In the first, or last (depending on how you read these), of my blog posts for my belated blog actions day 09, I’m going to focus on small island developing states, also known as SIDS. The Maldives, despite appearances, is a nation struggling with poverty, it has a ranking of 99/179 on the Human Development Index and a GDP per capita of $5,008. There are 26 atolls there and it is the lowest country on the planet, with the lowest highest point. It’s doing well for itself these days, with child mortality (a good indication of healthcare provision in a country) having declined significantly from 127/1000 (1977) to 12/1000 in the last 30 years, with help. The Pacific Islands are a similarly problematic area.
SIDS are difficult, they struggle with the usual batch of development issues – health, education, participation and governance – but are blindsided by various natural distasters (recent earthquakes in the Asia Pacific should be evidence enough of the problems these cause) and now the problem of rising sea levels caused by melting ice caps. It’s a lot to bear for small countries – let alone small countries that struggle as it is.

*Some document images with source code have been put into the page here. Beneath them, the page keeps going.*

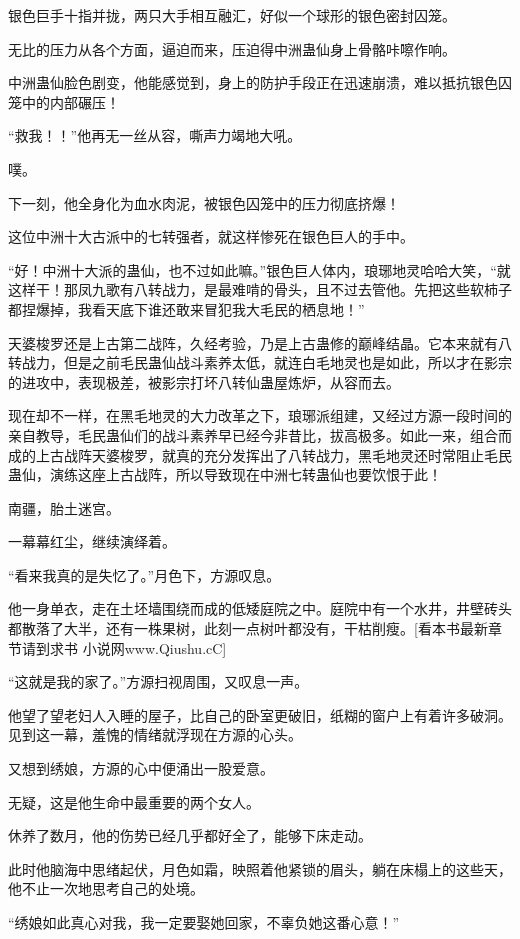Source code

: \begin{this_body}
银色巨手十指并拢，两只大手相互融汇，好似一个球形的银色密封囚笼。

无比的压力从各个方面，逼迫而来，压迫得中洲蛊仙身上骨骼咔嚓作响。

中洲蛊仙脸色剧变，他能感觉到，身上的防护手段正在迅速崩溃，难以抵抗银色囚笼中的内部碾压！

“救我！！”他再无一丝从容，嘶声力竭地大吼。

噗。

下一刻，他全身化为血水肉泥，被银色囚笼中的压力彻底挤爆！

这位中洲十大古派中的七转强者，就这样惨死在银色巨人的手中。

“好！中洲十大派的蛊仙，也不过如此嘛。”银色巨人体内，琅琊地灵哈哈大笑，“就这样干！那凤九歌有八转战力，是最难啃的骨头，且不过去管他。先把这些软柿子都捏爆掉，我看天底下谁还敢来冒犯我大毛民的栖息地！”

天婆梭罗还是上古第二战阵，久经考验，乃是上古蛊修的巅峰结晶。它本来就有八转战力，但是之前毛民蛊仙战斗素养太低，就连白毛地灵也是如此，所以才在影宗的进攻中，表现极差，被影宗打坏八转仙蛊屋炼炉，从容而去。

现在却不一样，在黑毛地灵的大力改革之下，琅琊派组建，又经过方源一段时间的亲自教导，毛民蛊仙们的战斗素养早已经今非昔比，拔高极多。如此一来，组合而成的上古战阵天婆梭罗，就真的充分发挥出了八转战力，黑毛地灵还时常阻止毛民蛊仙，演练这座上古战阵，所以导致现在中洲七转蛊仙也要饮恨于此！

南疆，胎土迷宫。

一幕幕红尘，继续演绎着。

“看来我真的是失忆了。”月色下，方源叹息。

他一身单衣，走在土坯墙围绕而成的低矮庭院之中。庭院中有一个水井，井壁砖头都散落了大半，还有一株果树，此刻一点树叶都没有，干枯削瘦。[看本书最新章节请到求书 小说网www.Qiushu.cC]

“这就是我的家了。”方源扫视周围，又叹息一声。

他望了望老妇人入睡的屋子，比自己的卧室更破旧，纸糊的窗户上有着许多破洞。见到这一幕，羞愧的情绪就浮现在方源的心头。

又想到绣娘，方源的心中便涌出一股爱意。

无疑，这是他生命中最重要的两个女人。

休养了数月，他的伤势已经几乎都好全了，能够下床走动。

此时他脑海中思绪起伏，月色如霜，映照着他紧锁的眉头，躺在床榻上的这些天，他不止一次地思考自己的处境。

“绣娘如此真心对我，我一定要娶她回家，不辜负她这番心意！”


\end{this_body}
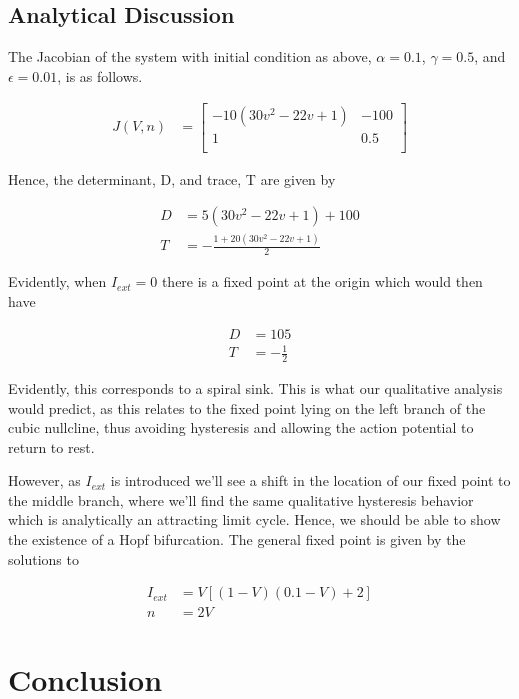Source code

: \documentclass{article}
\begin{document}
\subsection{Analytical Discussion}

The Jacobian of the system with initial condition as above, $\alpha = 0.1$, $\gamma = 0.5$, and $\epsilon = 0.01$, is as follows.

\begin{align*}
J(V,n) &= \begin{bmatrix}
    -10(30v^2-22v+1)     & -100 \\
    1      & 0.5 \\
\end{bmatrix}
\end{align*}

Hence, the determinant, D, and trace, T are given by

\begin{align*}
D &= 5(30v^2-22v+1)+100 \\
T &= -\frac{1+20(30v^2-22v+1)}{2}
\end{align*}

Evidently, when $I_{ext}=0$ there is a fixed point at the origin which would then have

\begin{align*}
D &= 105 \\
T &= -\frac{1}{2}
\end{align*}

Evidently, this corresponds to a spiral sink. This is what our qualitative analysis would predict, as this relates to the fixed point lying on the left branch of the cubic nullcline, thus avoiding hysteresis and allowing the action potential to return to rest.

However, as $I_{ext}$ is introduced we'll see a shift in the location of our fixed point to the middle branch, where we'll find the same qualitative hysteresis behavior which is analytically an attracting limit cycle. Hence, we should be able to show the existence of a Hopf bifurcation. The general fixed point is given by the solutions to 

\begin{align*}
I_{ext} &= V[(1-V)(0.1-V)+2] \\
n &= 2V
\end{align*}

\section{Conclusion}
\end{document}
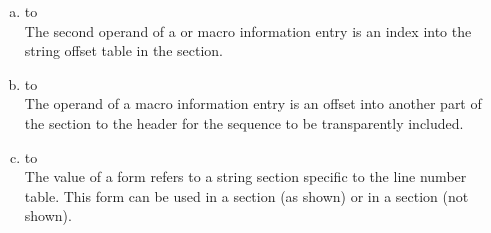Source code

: \begin{enumerate}[(a)]
\item \dotdebugmacro{} to \dotdebugstroffsets \\
The second operand of a 
\DWMACROdefineindirectx{} or \DWMACROundefindirectx{} 
macro information entry is an index
into the string offset table in the 
\dotdebugstroffsets{} section.

\item \dotdebugmacro{} to \dotdebugmacro \\
The operand of a 
\DWMACROtransparentinclude{} macro information
entry is an offset into another part of the 
\dotdebugmacro{} section to the header for the 
sequence to be transparently included.

\item \dotdebugline{} to \dotdebuglinestr \\
The value of a \DWFORMlinestrp{} form refers to a
string section specific to the line number table.
This form can be used in a \dotdebugline{} section
(as shown) or in a \dotdebuginfo{} section (not shown).

\end{enumerate}
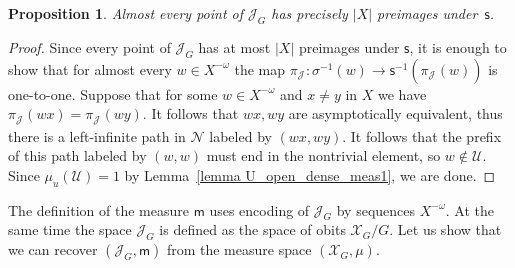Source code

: \documentclass[12pt]{article}
\newcommand{\xmo}{X^{-\omega}}
\newcommand{\limGs}[1][G]{\mathcal{X}_{#1}}
\newcommand{\lims}[1][G]{\mathscr{J}_{#1}}
\newcommand{\si}{\mathsf{s}}
\newcommand{\muls}{\mathsf{m}}
\newcommand{\T}{\mathsf{T}}
\newcommand{\nucl}{\mathcal{N}}
\newtheorem{prop}[theor]{Proposition}
\theoremstyle{definition}
\begin{document}

\begin{prop}\label{prop_measure_prop_lims}
Almost every point of $\lims$ has precisely $|X|$ preimages under~$\si$.
\end{prop}
\begin{proof}
Since every point of $\lims$ has at most $|X|$ preimages under $\si$, it is enough to show that for
almost every $w\in\xmo$ the map $\pi_{\lims[]}:\sigma^{-1}(w)\rightarrow\si^{-1}(\pi_{\lims[]}(w))$
is one-to-one. Suppose that for some $w\in\xmo$ and $x\neq y$ in $X$ we have
$\pi_{\lims[]}(wx)=\pi_{\lims[]}(wy)$. It follows that $wx,wy$ are asymptotically equivalent, thus
there is a left-infinite path in $\nucl$ labeled by $(wx,wy)$. It follows that the prefix of this
path labeled by $(w,w)$ must end in the nontrivial element, so $w\not\in\mathcal{U}$. Since
$\mu_u(\mathcal{U})=1$ by Lemma~\ref{lemma U_open_dense_meas1}, we are done.
\end{proof}




The definition of the measure $\muls$ uses encoding of $\lims$ by sequences $\xmo$. At the same
time the space $\lims$ is defined as the space of obits $\limGs/G$. Let us show that we can recover
$(\lims,\muls)$ from the measure space $(\limGs,\mu)$.




\end{document}
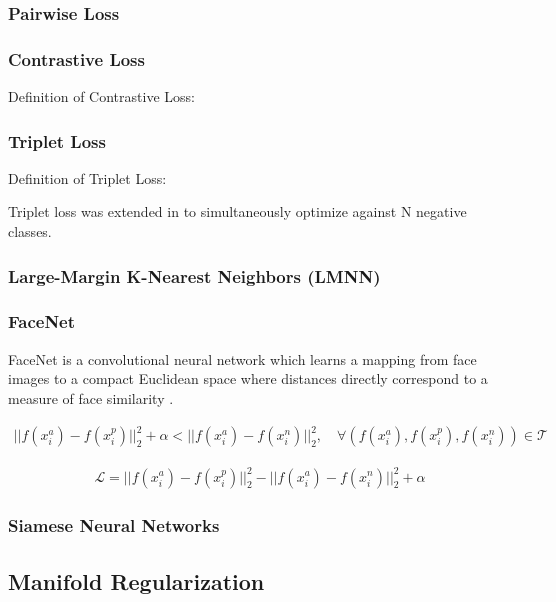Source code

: 	\subsubsection{Pairwise Loss}
	
	\subsubsection{Contrastive Loss}
	Definition of Contrastive Loss:
	
	
	\subsubsection{Triplet Loss}
	
	Definition of Triplet Loss:
	
	Triplet loss was extended in \cite{Sohn2016NPairLoss} to simultaneously optimize against N negative classes.

		\subsubsection{Large-Margin K-Nearest Neighbors (LMNN)}
		
		\subsubsection{FaceNet}
		
		FaceNet is a convolutional neural network which learns a mapping from face images to a compact Euclidean space where distances directly correspond to a measure of face similarity \cite{Schroff2015FaceNet}. 
		
		\begin{align}
			||f(x^{a}_{i}) - f(x^{p}_{i})||^{2}_{2} + \alpha < ||f(x^{a}_{i}) - f(x^{n}_{i})||^{2}_{2}, \quad \forall (f(x^{a}_{i}),f(x^{p}_{i}),f(x^{n}_{i})) \in \mathcal{T}
		\end{align} 
	
		\begin{align}
			\mathcal{L} = ||f(x^{a}_{i}) - f(x^{p}_{i})||^{2}_{2} -||f(x^{a}_{i}) - f(x^{n}_{i})||^{2}_{2} + \alpha
		\end{align}
		
		
		\subsubsection{Siamese Neural Networks}
	
	\subsection{Manifold Regularization}
	
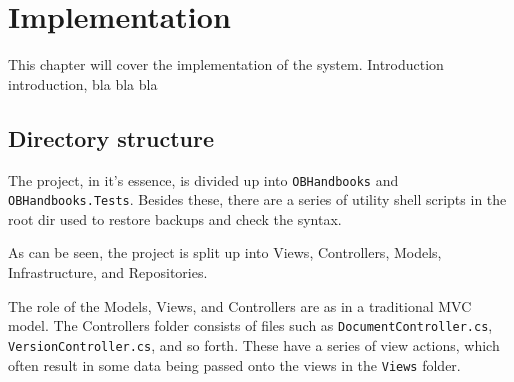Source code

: \chapter{Implementation}
This chapter will cover the implementation of the system. Introduction introduction, bla bla bla
\section{Directory structure}
The project, in it's essence, is divided up into \texttt{OBHandbooks} and \texttt{OBHandbooks.Tests}. Besides these, there are a series of utility shell scripts in the root dir used to restore backups and check the syntax.

As can be seen, the project is split up into Views, Controllers, Models, Infrastructure, and Repositories.

The role of the Models, Views, and Controllers are as in a traditional MVC model. The Controllers folder consists of files such as \texttt{DocumentController.cs}, \texttt{VersionController.cs}, and so forth. These have a series of view actions, which often result in some data being passed onto the views in the \texttt{Views} folder.



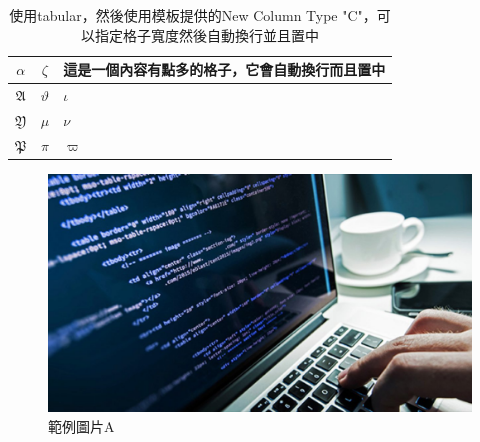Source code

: \begin{table}[ht]
    \centering
    \renewcommand{\arraystretch}{1.2}

    \begin{tabular}{ c | c | C{10em}}
        $\alpha$        & $\zeta $     & 這是一個內容有點多的格子，它會自動換行而且置中 \\ \hline\hline
        $\mathfrak{A} $ & $\vartheta $ & $\iota $                                       \\\hline
        $\mathfrak{Y} $ & $\mu  $      & $\nu  $                                        \\\hline
        $\mathfrak{P} $ & $\pi  $      & $\varpi  $                                     \\\hline
    \end{tabular}

    \renewcommand{\arraystretch}{1}

    \caption{使用tabular，然後使用模板提供的New Column Type "C"，可以指定格子寬度然後自動換行並且置中}
    \label{tab:tabexample3}
\end{table}

\begin{figure}[hpbt]
    \centering
    \includegraphics[width=\textwidth]{Figures/computer_science.jpg}
    \caption{範例圖片A}
    \label{fig:figexample}
\end{figure}

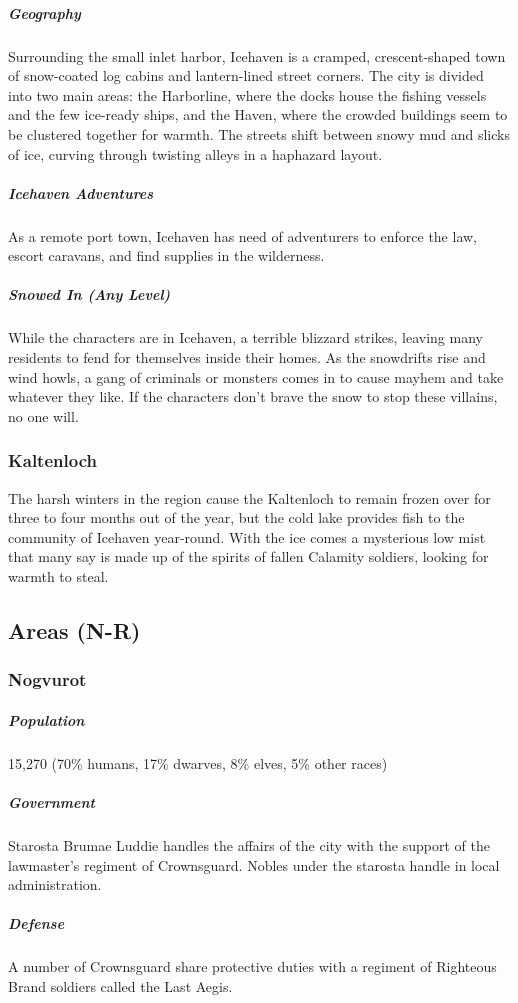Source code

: \documentclass[10pt,a4paper,twoside,bg=print,twocolumn,openany,nodeprecatedcode]{dndbook}
\begin{document}
\subparagraph{Geography}
Surrounding the small inlet harbor, Icehaven is a cramped, crescent-shaped town of snow-coated log cabins and lantern-lined street corners. The city is divided into two main areas: the Harborline, where the docks house the fishing vessels and the few ice-ready ships, and the Haven, where the crowded buildings seem to be clustered together for warmth. The streets shift between snowy mud and slicks of ice, curving through twisting alleys in a haphazard layout.

\subparagraph{Icehaven Adventures}
As a remote port town, Icehaven has need of adventurers to enforce the law, escort caravans, and find supplies in the wilderness.

\subparagraph{Snowed In (Any Level)}
While the characters are in Icehaven, a terrible blizzard strikes, leaving many residents to fend for themselves inside their homes. As the snowdrifts rise and wind howls, a gang of criminals or monsters comes in to cause mayhem and take whatever they like. If the characters don't brave the snow to stop these villains, no one will.

\subsubsection{Kaltenloch}
The harsh winters in the region cause the Kaltenloch to remain frozen over for three to four months out of the year, but the cold lake provides fish to the community of Icehaven year-round. With the ice comes a mysterious low mist that many say is made up of the spirits of fallen Calamity soldiers, looking for warmth to steal.

\subsection{Areas (N-R)}
\subsubsection{Nogvurot}
\subparagraph{Population}
15,270 (70\% humans, 17\% dwarves, 8\% elves, 5\% other races)

\subparagraph{Government}
Starosta Brumae Luddie handles the affairs of the city with the support of the lawmaster's regiment of Crownsguard. Nobles under the starosta handle in local administration.

\subparagraph{Defense}
A number of Crownsguard share protective duties with a regiment of Righteous Brand soldiers called the Last Aegis.
\end{document}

For the Maldives, where the average atoll sits 2.1 metres above seal level, there is huge concern for the current land that the 350,000 residents live on. As the article highlights, Nasheed (President) has plans to create a fund to buy new land for his people – can you imagine how much more active we’d all be if the population of London was going to be forced onto new land because of climate change?
At present 51 SIDS and territories are included on a list used by the UN Department of Economic and Social Affairs, who help them to implement the Barbados Programme of Action (for sustainable development of SIDS).
Here’s the problem though – they’re small, with small populations, and they are the front line (as Nasheed puts it) for climate change. SIDS need a stronger voice as a unit, a stronger prescence as some of the more affected by the issue of climate change. I’d argue they need people with influence to argue their case, so that stunts like that of the Maldives’ Cabinet are not simply ‘one day’ news, and more people with knowledge and skills to help them deal with the effects of climate change on their islands and people.